(Data excerpts)
-.-.-
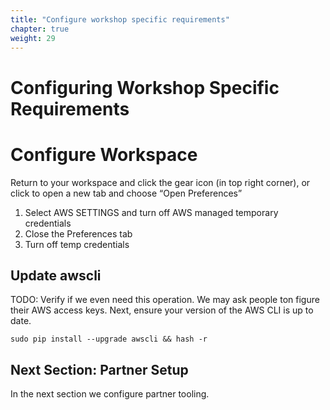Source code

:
 ```yaml
---
title: "Configure workshop specific requirements"
chapter: true
weight: 29
---
```


# Configuring Workshop Specific Requirements
# Configure Workspace

Return to your workspace and click the gear icon (in top right corner), or click to open a new tab and choose “Open Preferences”

1. Select AWS SETTINGS and turn off AWS managed temporary credentials
1. Close the Preferences tab
1. Turn off temp credentials

## Update awscli

TODO: Verify if we even need this operation.  We may ask people ton figure their AWS access keys.
Next, ensure your version of the AWS CLI is up to date.


```
sudo pip install --upgrade awscli && hash -r
```

## Next Section: Partner Setup
In the next section we configure partner tooling.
-.-.-
What the task requires: Retype exactly. Start at the line with "Next, ensure your" and stop at the last line of the data.

Expected answer:
Next, ensure your version of the AWS CLI is up to date.


```
sudo pip install --upgrade awscli && hash -r
```

## Next Section: Partner Setup
In the next section we configure partner tooling.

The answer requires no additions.